Winter squash as well as sweet potatoes make ideal substitutions for chic peas when reinventing hummus. The orange flesh of sweet potatoes, pumpkin or butternut bring a vibrancy that chic peas cannot. I love the sweetness and color they contribute. The rich, bitter silkiness of tahini shares an earthiness that bring the two into a harmony that just makes sense. I prefer these two together to chic pea hummus any day.
I love any recipe that calls for roasted squash or sweet potatoes. There are few easier tasks in the kitchen than throwing one of these onto a baking sheet and into the oven to be forgotten for a bit. (And no peeling required!) Roasting either of these two winter vegetables with the end goal of pureeing means an almost irreverence to the kitchen timer. Let them go awhile (up to an hour) until they’re so soft inside their skins, your job is mostly done for you. Let them cool to the touch, then scoop out the glossy flesh. Discard the skins.
Below is a recipe that simply uses sweet potatoes as a replacement for chic peas. Otherwise the tahini, garlic and lemon juice are standard. A little salt, of course. And a bit of cumin.

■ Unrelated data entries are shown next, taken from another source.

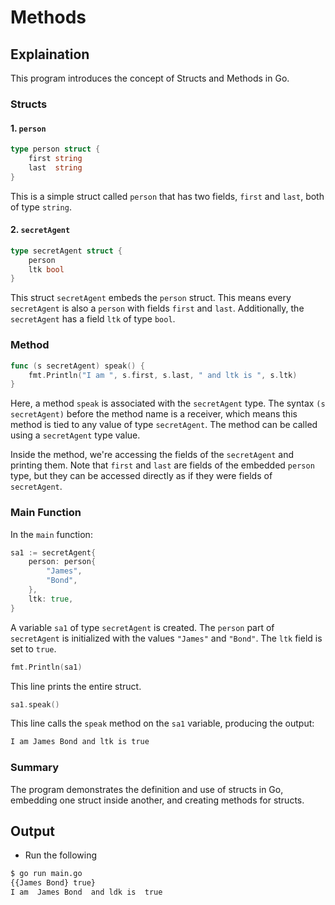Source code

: # Methods

## Explaination

This program introduces the concept of Structs and Methods in Go.

### Structs

#### 1. `person`

```go
type person struct {
    first string
    last  string
}
```

This is a simple struct called `person` that has two fields, `first` and `last`, both of type `string`.

#### 2. `secretAgent`

```go
type secretAgent struct {
    person
    ltk bool
}
```

This struct `secretAgent` embeds the `person` struct. This means every `secretAgent` is also a `person` with fields `first` and `last`. Additionally, the `secretAgent` has a field `ltk` of type `bool`.

### Method

```go
func (s secretAgent) speak() {
    fmt.Println("I am ", s.first, s.last, " and ltk is ", s.ltk)
}
```

Here, a method `speak` is associated with the `secretAgent` type. The syntax `(s secretAgent)` before the method name is a receiver, which means this method is tied to any value of type `secretAgent`. The method can be called using a `secretAgent` type value.

Inside the method, we're accessing the fields of the `secretAgent` and printing them. Note that `first` and `last` are fields of the embedded `person` type, but they can be accessed directly as if they were fields of `secretAgent`.

### Main Function

In the `main` function:

```go
sa1 := secretAgent{
    person: person{
        "James",
        "Bond",
    },
    ltk: true,
}
```

A variable `sa1` of type `secretAgent` is created. The `person` part of `secretAgent` is initialized with the values `"James"` and `"Bond"`. The `ltk` field is set to `true`.

```go
fmt.Println(sa1)
```

This line prints the entire struct.

```go
sa1.speak()
```

This line calls the `speak` method on the `sa1` variable, producing the output:

```bash
I am James Bond and ltk is true
```

### Summary

The program demonstrates the definition and use of structs in Go, embedding one struct inside another, and creating methods for structs.

## Output

- Run the following

```bash
$ go run main.go
{{James Bond} true}
I am  James Bond  and ldk is  true
```
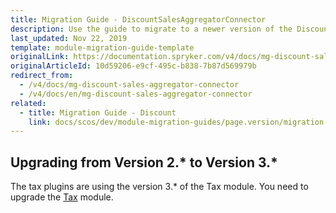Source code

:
 ```yaml
---
title: Migration Guide - DiscountSalesAggregatorConnector
description: Use the guide to migrate to a newer version of the DiscountSalesAggregatorConnector module.
last_updated: Nov 22, 2019
template: module-migration-guide-template
originalLink: https://documentation.spryker.com/v4/docs/mg-discount-sales-aggregator-connector
originalArticleId: 10d59206-e9cf-495c-b838-7b87d569979b
redirect_from:
  - /v4/docs/mg-discount-sales-aggregator-connector
  - /v4/docs/en/mg-discount-sales-aggregator-connector
related:
  - title: Migration Guide - Discount
    link: docs/scos/dev/module-migration-guides/page.version/migration-guide-discount.html
---
```


## Upgrading from Version 2.* to Version 3.*
The tax plugins are using the version 3.* of the Tax module. You need to upgrade the [Tax](/docs/scos/dev/module-migration-guides/{{page.version}}/migration-guide-tax.html) module.
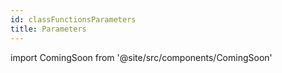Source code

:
 ```yaml
---
id: classFunctionsParameters
title: Parameters
---
```



import ComingSoon from '@site/src/components/ComingSoon'

<ComingSoon/>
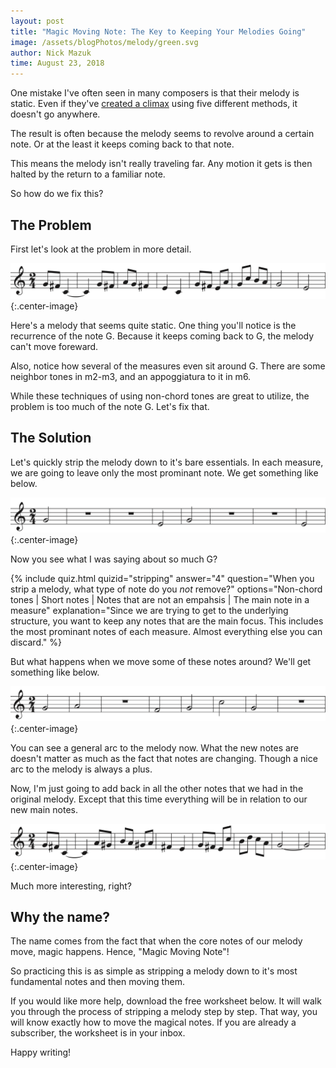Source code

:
 ```yaml
---
layout: post
title: "Magic Moving Note: The Key to Keeping Your Melodies Going"
image: /assets/blogPhotos/melody/green.svg
author: Nick Mazuk
time: August 23, 2018
---
```


One mistake I've often seen in many composers is that their melody is static. Even if they've [created a climax](/blog/4WaysToAddMeaningToYourMelody) using five different methods, it doesn't go anywhere.

The result is often because the melody seems to revolve around a certain note. Or at the least it keeps coming back to that note.

This means the melody isn't really traveling far. Any motion it gets is then halted by the return to a familiar note.

So how do we fix this?

<!--end-of-intro-->

## The Problem

First let's look at the problem in more detail.

![Original Melody](/blog/resources/movingNoteBad.png "Original Melody"){:.center-image}

Here's a melody that seems quite static. One thing you'll notice is the recurrence of the note G. Because it keeps coming back to G, the melody can't move foreward.

Also, notice how several of the measures even sit around G. There are some neighbor tones in m2-m3, and an appoggiatura to it in m6.

While these techniques of using non-chord tones are great to utilize, the problem is too much of the note G. Let's fix that.

## The Solution

Let's quickly strip the melody down to it's bare essentials. In each measure, we are going to leave only the most prominant note. We get something like below.

![Stripped Melody](/blog/resources/movingNoteBadStripped.png "Stripped Melody"){:.center-image}

Now you see what I was saying about so much G?

{% include quiz.html quizid="stripping" answer="4" question="When you strip a melody, what type of note do you <em>not</em> remove?" options="Non-chord tones | Short notes | Notes that are not an empahsis | The main note in a measure" explanation="Since we are trying to get to the underlying structure, you want to keep any notes that are the main focus. This includes the most prominant notes of each measure. Almost everything else you can discard." %}

But what happens when we move some of these notes around? We'll get something like below.

![Fixed Stripped Melody](/blog/resources/movingNoteFixedStripped.png "Fixed Stripped Melody"){:.center-image}

You can see a general arc to the melody now. What the new notes are doesn't matter as much as the fact that notes are changing. Though a nice arc to the melody is always a plus.

Now, I'm just going to add back in all the other notes that we had in the original melody. Except that this time everything will be in relation to our new main notes.

![Fixed Melody](/blog/resources/movingNoteFixed.png "Fixed Melody"){:.center-image}

Much more interesting, right?

## Why the name?

The name comes from the fact that when the core notes of our melody move, magic happens. Hence, "Magic Moving Note"!

So practicing this is as simple as stripping a melody down to it's most fundamental notes and then moving them.

If you would like more help, download the free worksheet below. It will walk you through the process of stripping a melody step by step. That way, you will know exactly how to move the magical notes. If you are already a subscriber, the worksheet is in your inbox.

Happy writing!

A further suggestion is given for taking the sweet potato hummus to the next level of exotic: a Persian incarnation. I’ll go this extra step when I am trying to impress someone. Pomegranate seeds are little jewels, anyway; so they alone make a huge impact. And they’re in season now.
Preheat oven to 350
On a baking sheet, place:
3 pounds sweet potatoes or any kind of sweet winter squash, like butternut
You can leave the sweet potatoes whole. Squash will need to be cut in half and baked cut side down. A little spray of olive oil on the pan will keep it from sticking.
Bake for 1 hour or so, until a fork pierces the skin easily.
Let the sweet potatoes cool slightly and then scoop out the flesh into a food processor or high speed blender.
¾ cup Tahini
2 cloves Garlic
Juice of 2 Lemons
2 ½ teaspoons Salt
½ teaspoon Cumin ground
Process until smooth. Taste and add more of any of the seasonings to your liking.
You could stop here and enjoy this version of the sweet potato hummus with a little olive oil on top, or swirl in some pesto.
Or to add the Persian influence, process the following with the ingredients above:
½ Roasted red pepper
1 teaspoon cinnamon
And then garnish with any combination of the following:
Drizzle of pomegranate molasses
Fresh mint, chopped or whole
Recipe copyright Rhona Bowles Kamar 2018
Working with tahini is an act of faith and perseverance. You must be able to hold fast to your conviction that everything will turn out fine.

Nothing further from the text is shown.